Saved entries

************

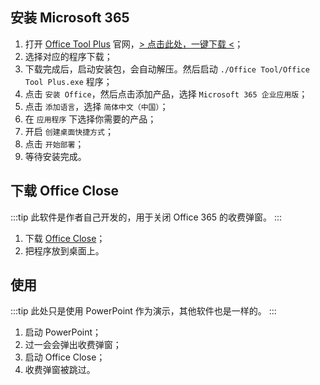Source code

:## 安装 Microsoft 365

1. 打开 [Office Tool Plus](https://otp.landian.vip/zh-cn/download.html) 官网，[> 点击此处，一键下载 \<](https://download.coolhub.top/Office_Tool_Plus/10.4.1.1/Office_Tool_with_runtime_v10.4.1.1_x86.exe '{"target":"_self","download":"Office Tool Plus.exe"}')；
2. 选择对应的程序下载；
3. 下载完成后，启动安装包，会自动解压。然后启动 `./Office Tool/Office Tool Plus.exe` 程序；
4. 点击 `安装 Office`，然后点击添加产品，选择 `Microsoft 365 企业应用版`；
5. 点击 `添加语言`，选择 `简体中文（中国）`；
6. 在 `应用程序` 下选择你需要的产品；
7. 开启 `创建桌面快捷方式`；
8. 点击 `开始部署`；
9. 等待安装完成。

## 下载 Office Close

:::tip
此软件是作者自己开发的，用于关闭 Office 365 的收费弹窗。
:::

1. 下载 [Office Close](./office_close.exe '{"target":"_self","download":"Office Close.exe"}')；
2. 把程序放到桌面上。

## 使用

:::tip
此处只是使用 PowerPoint 作为演示，其他软件也是一样的。
:::

1. 启动 PowerPoint；
2. 过一会会弹出收费弹窗；
3. 启动 Office Close；
4. 收费弹窗被跳过。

************

*What you will do*. Write the records out in full, word for word; leave every picture behind.

*Written solution*.
Source code

:## 安装 Microsoft 365

1. 打开 [Office Tool Plus](https://otp.landian.vip/zh-cn/download.html) 官网，[> 点击此处，一键下载 \<](https://download.coolhub.top/Office_Tool_Plus/10.4.1.1/Office_Tool_with_runtime_v10.4.1.1_x86.exe '{"target":"_self","download":"Office Tool Plus.exe"}')；
2. 选择对应的程序下载；
3. 下载完成后，启动安装包，会自动解压。然后启动 `./Office Tool/Office Tool Plus.exe` 程序；
4. 点击 `安装 Office`，然后点击添加产品，选择 `Microsoft 365 企业应用版`；
5. 点击 `添加语言`，选择 `简体中文（中国）`；
6. 在 `应用程序` 下选择你需要的产品；
7. 开启 `创建桌面快捷方式`；
8. 点击 `开始部署`；
9. 等待安装完成。

## 下载 Office Close

:::tip
此软件是作者自己开发的，用于关闭 Office 365 的收费弹窗。
:::

1. 下载 [Office Close](./office_close.exe '{"target":"_self","download":"Office Close.exe"}')；
2. 把程序放到桌面上。

## 使用

:::tip
此处只是使用 PowerPoint 作为演示，其他软件也是一样的。
:::

1. 启动 PowerPoint；
2. 过一会会弹出收费弹窗；
3. 启动 Office Close；
4. 收费弹窗被跳过。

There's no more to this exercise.